# Aim of the task
Stop after the line that contains "松ヶ谷和沖. 自動運転を支えるセンシング技術. Denso". Until then, retype each line of the entries exactly from the first one, skipping pictures.

# Plain-text document sources
↓

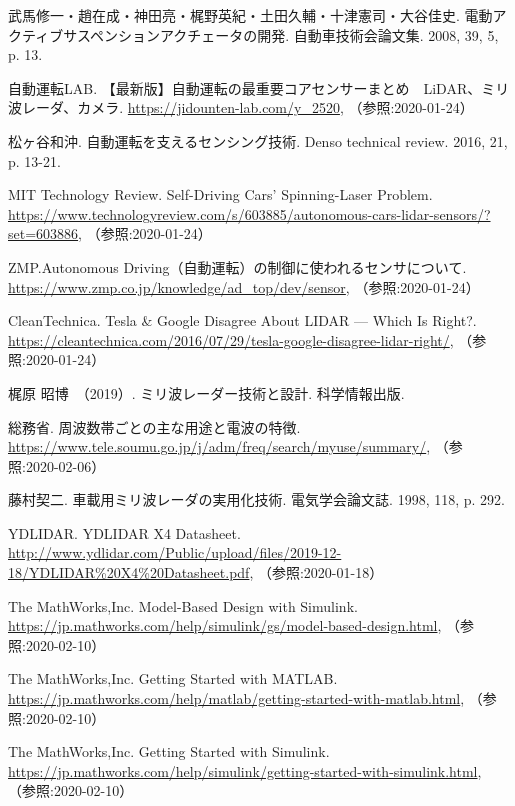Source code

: {\small
\begin{thebibliography}{9}
   武馬修一・趙在成・神田亮・梶野英紀・土田久輔・十津憲司・大谷佳史. 電動アクティブサスペンションアクチェータの開発. 自動車技術会論文集. 2008, 39, 5, p. 13.

   自動運転LAB. 【最新版】自動運転の最重要コアセンサーまとめ　LiDAR、ミリ波レーダ、カメラ. \url{https://jidounten-lab.com/y_2520}, （参照:2020-01-24）

   松ヶ谷和沖. 自動運転を支えるセンシング技術. Denso technical review. 2016, 21, p. 13-21.

   MIT Technology Review. Self-Driving Cars’ Spinning-Laser Problem. \url{https://www.technologyreview.com/s/603885/autonomous-cars-lidar-sensors/?set=603886}, （参照:2020-01-24）

   ZMP.Autonomous Driving（自動運転）の制御に使われるセンサについて. \url{https://www.zmp.co.jp/knowledge/ad_top/dev/sensor}, （参照:2020-01-24）

   CleanTechnica. Tesla \& Google Disagree About LIDAR — Which Is Right?. \url{https://cleantechnica.com/2016/07/29/tesla-google-disagree-lidar-right/}, （参照:2020-01-24）


  梶原 昭博　（2019）. ミリ波レーダー技術と設計. 科学情報出版.

   総務省. 周波数帯ごとの主な用途と電波の特徴. \url{https://www.tele.soumu.go.jp/j/adm/freq/search/myuse/summary/}, （参照:2020-02-06）

   藤村契二. 車載用ミリ波レーダの実用化技術. 電気学会論文誌. 1998, 118, p. 292.

   YDLIDAR. YDLIDAR X4 Datasheet. \url{http://www.ydlidar.com/Public/upload/files/2019-12-18/YDLIDAR%20X4%20Datasheet.pdf}, （参照:2020-01-18）

   The MathWorks,Inc. Model-Based Design with Simulink. \url{https://jp.mathworks.com/help/simulink/gs/model-based-design.html}, （参照:2020-02-10）

   The MathWorks,Inc. Getting Started with MATLAB. \url{https://jp.mathworks.com/help/matlab/getting-started-with-matlab.html}, （参照:2020-02-10）

   The MathWorks,Inc. Getting Started with Simulink. \url{https://jp.mathworks.com/help/simulink/getting-started-with-simulink.html}, （参照:2020-02-10）





\end{thebibliography}
}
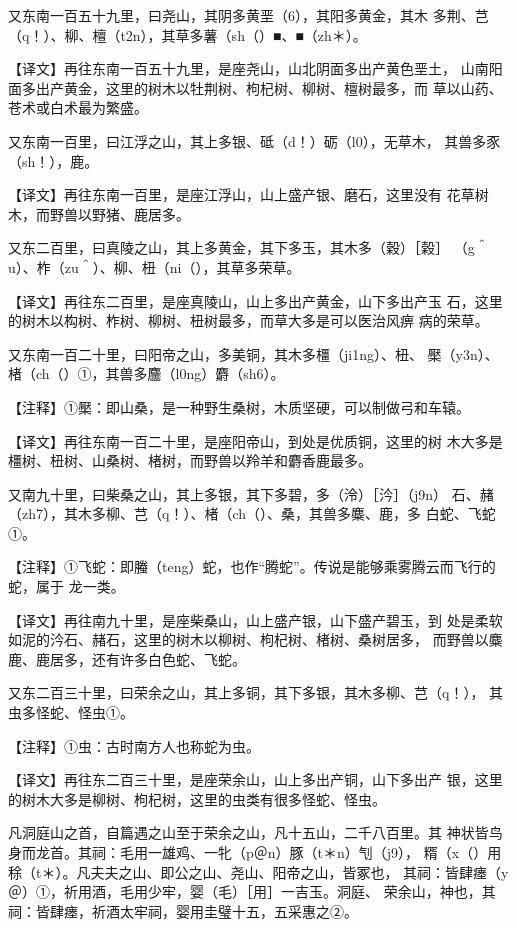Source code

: \documentclass[a4paper,12pt,UTF8,twoside]{ctexbook}
\begin{document}
又东南一百五十九里，曰尧山，其阴多黄垩（6），其阳多黄金，其木 多荆、芑（q！）、柳、檀（t2n），其草多薯（sh（）■、■（zh＊）。

【译文】再往东南一百五十九里，是座尧山，山北阴面多出产黄色垩土， 山南阳面多出产黄金，这里的树木以牡荆树、枸杞树、柳树、檀树最多，而 草以山药、苍术或白术最为繁盛。

又东南一百里，曰江浮之山，其上多银、砥（d！）砺（l0），无草木， 其兽多豕（sh！），鹿。

【译文】再往东南一百里，是座江浮山，山上盛产银、磨石，这里没有 花草树木，而野兽以野猪、鹿居多。

又东二百里，曰真陵之山，其上多黄金，其下多玉，其木多（穀）［榖］ （g＾u）、柞（zu＾）、柳、杻（ni（），其草多荣草。

【译文】再往东二百里，是座真陵山，山上多出产黄金，山下多出产玉 石，这里的树木以构树、柞树、柳树、杻树最多，而草大多是可以医治风痹 病的荣草。

又东南一百二十里，曰阳帝之山，多美铜，其木多橿（ji1ng）、杻、 檿（y3n）、楮（ch（）①，其兽多麢（l0ng）麝（sh6）。

【注释】①檿：即山桑，是一种野生桑树，木质坚硬，可以制做弓和车辕。

【译文】再往东南一百二十里，是座阳帝山，到处是优质铜，这里的树 木大多是橿树、杻树、山桑树、楮树，而野兽以羚羊和麝香鹿最多。

又南九十里，曰柴桑之山，其上多银，其下多碧，多（泠）［汵］（j9n） 石、赭（zh7），其木多柳、芑（q！）、楮（ch（）、桑，其兽多麋、鹿，多 白蛇、飞蛇①。

【注释】①飞蛇：即螣（teng）蛇，也作“腾蛇”。传说是能够乘雾腾云而飞行的蛇，属于 龙一类。

【译文】再往南九十里，是座柴桑山，山上盛产银，山下盛产碧玉，到 处是柔软如泥的汵石、赭石，这里的树木以柳树、枸杞树、楮树、桑树居多， 而野兽以麋鹿、鹿居多，还有许多白色蛇、飞蛇。

又东二百三十里，曰荣余之山，其上多铜，其下多银，其木多柳、芑（q！）， 其虫多怪蛇、怪虫①。

【注释】①虫：古时南方人也称蛇为虫。

【译文】再往东二百三十里，是座荣余山，山上多出产铜，山下多出产 银，这里的树木大多是柳树、枸杞树，这里的虫类有很多怪蛇、怪虫。

凡洞庭山之首，自篇遇之山至于荣余之山，凡十五山，二千八百里。其 神状皆鸟身而龙首。其祠：毛用一雄鸡、一牝（p＠n）豚（t＊n）刏（j9）， 糈（x（）用稌（t＊）。凡夫夫之山、即公之山、尧山、阳帝之山，皆冢也， 其祠：皆肆瘗（y＠）①，祈用酒，毛用少牢，婴（毛）［用］一吉玉。洞庭、 荣余山，神也，其祠：皆肆瘗，祈酒太牢祠，婴用圭璧十五，五采惠之②。
\end{document}
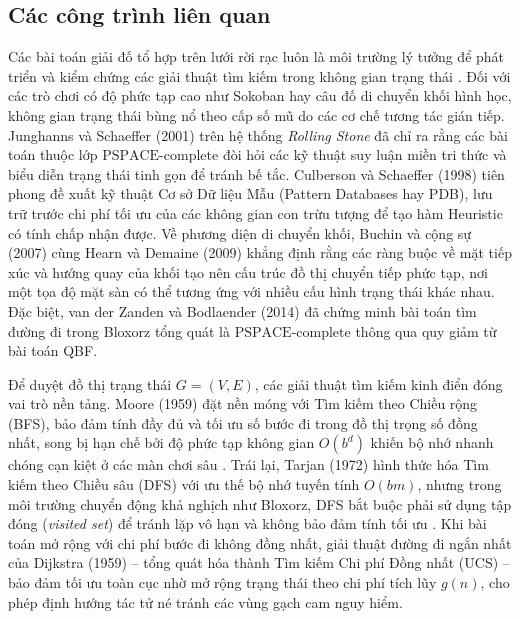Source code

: \subsection{Các công trình liên quan}
\label{subsec:related_work}
\label{subsec:related_search}

Các bài toán giải đố tổ hợp trên lưới rời rạc luôn là môi trường
lý tưởng để phát triển và kiểm chứng các giải thuật tìm kiếm trong
không gian trạng thái \cite{russell2020aima, edelkamp2011heuristic}.
Đối với các trò chơi có độ phức tạp cao như Sokoban hay câu đố di chuyển
khối hình học, không gian trạng thái bùng nổ theo cấp số mũ do các
cơ chế tương tác gián tiếp. Junghanns và Schaeffer (2001)
\cite{junghanns2001sokoban} trên hệ thống \textit{Rolling Stone}
đã chỉ ra rằng các bài toán thuộc lớp $\text{PSPACE-complete}$ đòi
hỏi các kỹ thuật suy luận miền tri thức và biểu diễn trạng thái tinh
gọn để tránh bế tắc. Culberson và Schaeffer (1998) \cite{culberson1998pdb}
tiên phong đề xuất kỹ thuật Cơ sở Dữ liệu Mẫu (Pattern Databases hay PDB),
lưu trữ trước chi phí tối ưu của các không gian con trừu tượng để
tạo hàm Heuristic có tính chấp nhận được. Về phương diện di chuyển khối,
Buchin và cộng sự (2007) \cite{buchin2007rolling} cùng Hearn và
Demaine (2009) \cite{hearn2009games} khẳng định rằng các ràng buộc về
mặt tiếp xúc và hướng quay của khối tạo nên cấu trúc đồ thị chuyển
tiếp phức tạp, nơi một tọa độ mặt sàn có thể tương ứng với nhiều cấu
hình trạng thái khác nhau. Đặc biệt, van der Zanden và Bodlaender (2014)
\cite{vanderzanden2014bloxorz} đã chứng minh bài toán tìm đường đi
trong Bloxorz tổng quát là $\text{PSPACE-complete}$ thông qua quy giảm
từ bài toán QBF.

Để duyệt đồ thị trạng thái $G = (V, E)$, các giải thuật tìm kiếm kinh
điển đóng vai trò nền tảng. Moore (1959) \cite{moore1959bfs} đặt nền
móng với Tìm kiếm theo Chiều rộng (BFS), bảo đảm tính đầy đủ và tối ưu
số bước đi trong đồ thị trọng số đồng nhất, song bị hạn chế bởi độ
phức tạp không gian $O(b^d)$ khiến bộ nhớ nhanh chóng cạn kiệt ở các màn
chơi sâu \cite{russell2020aima}. Trái lại, Tarjan (1972) \cite{tarjan1972dfs}
hình thức hóa Tìm kiếm theo Chiều sâu (DFS) với ưu thế bộ nhớ tuyến tính
$O(bm)$, nhưng trong môi trường chuyển động khả nghịch như Bloxorz, DFS
bắt buộc phải sử dụng tập đóng (\textit{visited set}) để tránh lặp vô hạn
và không bảo đảm tính tối ưu \cite{edelkamp2011heuristic, korf1985ids}.
Khi bài toán mở rộng với chi phí bước đi không đồng nhất, giải thuật
đường đi ngắn nhất của Dijkstra (1959) \cite{dijkstra1959graph} -- tổng
quát hóa thành Tìm kiếm Chi phí Đồng nhất (UCS) -- bảo đảm tối ưu toàn cục
nhờ mở rộng trạng thái theo chi phí tích lũy $g(n)$, cho phép định hướng
tác tử né tránh các vùng gạch cam nguy hiểm.

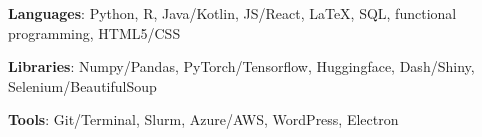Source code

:\textbf{Languages}: Python, R, Java/Kotlin, JS/React, \LaTeX, SQL, functional programming, HTML5/CSS\par
\textbf{Libraries}: Numpy/Pandas, PyTorch/Tensorflow, Huggingface, Dash/Shiny, Selenium/BeautifulSoup\par
\textbf{Tools}: Git/Terminal, Slurm, Azure/AWS, WordPress, Electron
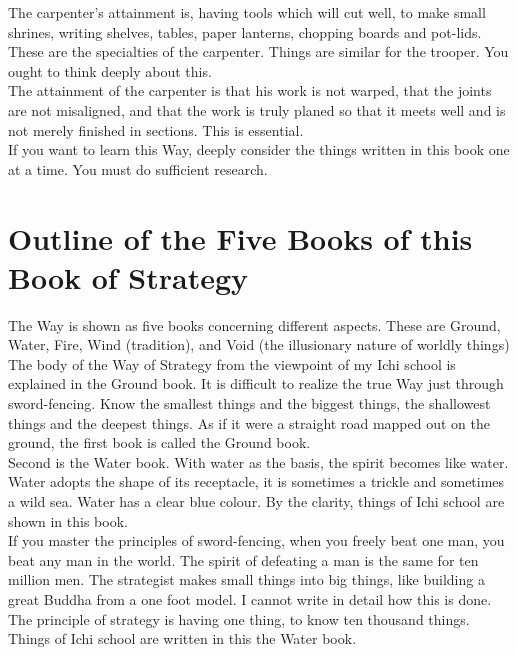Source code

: The carpenter's attainment is, having tools which will cut well, to make small shrines, writing shelves, tables, paper lanterns, chopping boards and pot-lids. These are the specialties of the carpenter. Things are similar for the trooper. You ought to think deeply about this.\\

The attainment of the carpenter is that his work is not warped, that the joints are not misaligned, and that the work is truly planed so that it meets well and is not merely finished in sections. This is essential.\\

If you want to learn this Way, deeply consider the things written in this book one at a time. You must do sufficient research.\\
\section{Outline of the Five Books of this Book of Strategy}

The Way is shown as five books concerning different aspects. These are Ground, Water, Fire, Wind (tradition), and Void (the illusionary nature of worldly things)\\

The body of the Way of Strategy from the viewpoint of my Ichi school is explained in the Ground book. It is difficult to realize the true Way just through sword-fencing. Know the smallest things and the biggest things, the shallowest things and the deepest things. As if it were a straight road mapped out on the ground, the first book is called the Ground book.\\

Second is the Water book. With water as the basis, the spirit becomes like water. Water adopts the shape of its receptacle, it is sometimes a trickle and sometimes a wild sea. Water has a clear blue colour. By the clarity, things of Ichi school are shown in this book.\\

If you master the principles of sword-fencing, when you freely beat one man, you beat any man in the world. The spirit of defeating a man is the same for ten million men. The strategist makes small things into big things, like building a great Buddha from a one foot model. I cannot write in detail how this is done. The principle of strategy is having one thing, to know ten thousand things. Things of Ichi school are written in this the Water book.\\

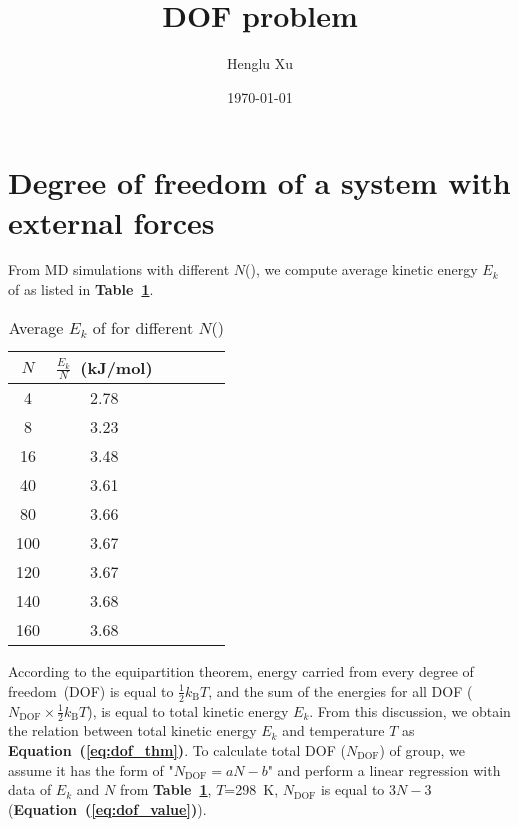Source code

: \documentclass{article}
\title{DOF problem}
\author{Henglu Xu}
\date{\today}
\newcommand{\reftab}[1]{\textbf{Table~\ref{#1}}}
\newcommand{\refeq}[1]{\textbf{Equation~(\ref{#1})}}
\begin{document}
\section{Degree of freedom of a system with external forces}

From MD simulations with different $N$(),
we compute average kinetic energy $E_k$ of  as listed in \reftab{tab:Ek_nCH4}.

\begin{table}[htbp]
    \centering
    \caption{Average $E_k$ of  for different $N$()}
    \label{tab:Ek_nCH4}
    \begin{tabular}{ccclcl}
    \toprule
    $N$%
    & $\frac{E_k}{N}$~(kJ/mol)\\
    \midrule
     4  & 2.78 \\   %
     8  & 3.23 \\   %
    16  & 3.48 \\   %
    40  & 3.61 \\   %
    80  & 3.66 \\   %
    100 & 3.67 \\   %
    120 & 3.67 \\   %
    140 & 3.68 \\   %
    160 & 3.68 \\   %
    \bottomrule
    \end{tabular}
\end{table}

According to the equipartition theorem,
energy carried from every degree of freedom~(DOF) is equal to $\frac{1}{2}k_\text{B} T$,
and the sum of the energies for all DOF ($N_\text{DOF}\times \frac{1}{2}k_\text{B} T$), is equal to total kinetic energy $E_k$.
From this discussion, we obtain the relation between total kinetic energy $E_k$ and temperature $T$ as \refeq{eq:dof_thm}.
To calculate total DOF ($N_\text{DOF}$) of  group, we assume it has the form of "$N_\text{DOF}=aN-b$" and perform a linear regression with data of $E_k$ and $N$ from \reftab{tab:Ek_nCH4}, $T$=298~K,
$N_\text{DOF}$ is equal to $3N-3$ (\refeq{eq:dof_value}).
\end{document}
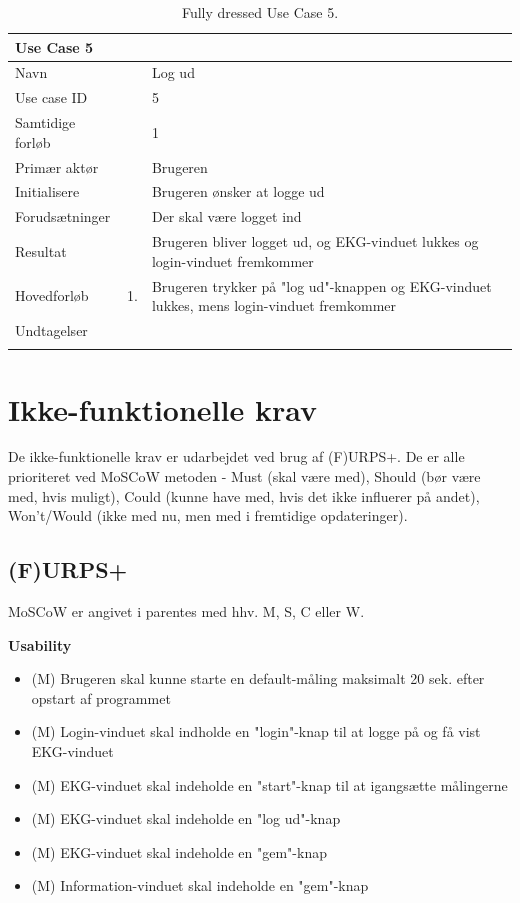 \begin{longtabu} to  %
    {\large \textbf{Use Case 5}} && \\
    \toprule
    Navn &&    Log ud\\
    Use case ID &&    5\\
    Samtidige forløb &&    1\\
    Primær aktør &&    Brugeren\\
    Initialisere &&    Brugeren ønsker at logge ud\\
    Forudsætninger &&  Der skal være logget ind\\
    Resultat &&    Brugeren bliver logget ud, og EKG-vinduet lukkes og login-vinduet fremkommer                     \\ \midrule
    Hovedforløb &    1. &    Brugeren trykker på "log ud"-knappen og EKG-vinduet lukkes, mens login-vinduet fremkommer 
    \\ \midrule
    Undtagelser & &
         \\ \bottomrule
\caption{Fully dressed Use Case 5.}
\label{UC5}
\end{longtabu}

\section{Ikke-funktionelle krav}
De ikke-funktionelle krav er udarbejdet ved brug af (F)URPS+. De er alle prioriteret ved MoSCoW metoden - Must (skal være med), Should (bør være med, hvis muligt), Could (kunne have med, hvis det ikke influerer på andet), Won't/Would (ikke med nu, men med i fremtidige opdateringer). 

\subsection{(F)URPS+}
MoSCoW er angivet i parentes med hhv. M, S, C eller W.

\textbf{Usability}
\begin{itemize}
	\item (M) Brugeren skal kunne starte en default-måling maksimalt 20 sek. efter opstart af programmet
	\item (M) Login-vinduet skal indholde en "login"-knap til at logge på og få vist EKG-vinduet
	\item (M) EKG-vinduet skal indeholde en "start"-knap til at igangsætte målingerne
	\item (M) EKG-vinduet skal indeholde en "log ud"-knap
	\item (M) EKG-vinduet  skal indeholde en "gem"-knap
	\item (M) Information-vinduet skal indeholde en "gem"-knap
\end{itemize}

↑

# Result
Source code

: {\small
\begin{thebibliography}{9}
   武馬修一・趙在成・神田亮・梶野英紀・土田久輔・十津憲司・大谷佳史. 電動アクティブサスペンションアクチェータの開発. 自動車技術会論文集. 2008, 39, 5, p. 13.

   自動運転LAB. 【最新版】自動運転の最重要コアセンサーまとめ　LiDAR、ミリ波レーダ、カメラ. \url{https://jidounten-lab.com/y_2520}, （参照:2020-01-24）

   松ヶ谷和沖. 自動運転を支えるセンシング技術. Denso technical review. 2016, 21, p. 13-21.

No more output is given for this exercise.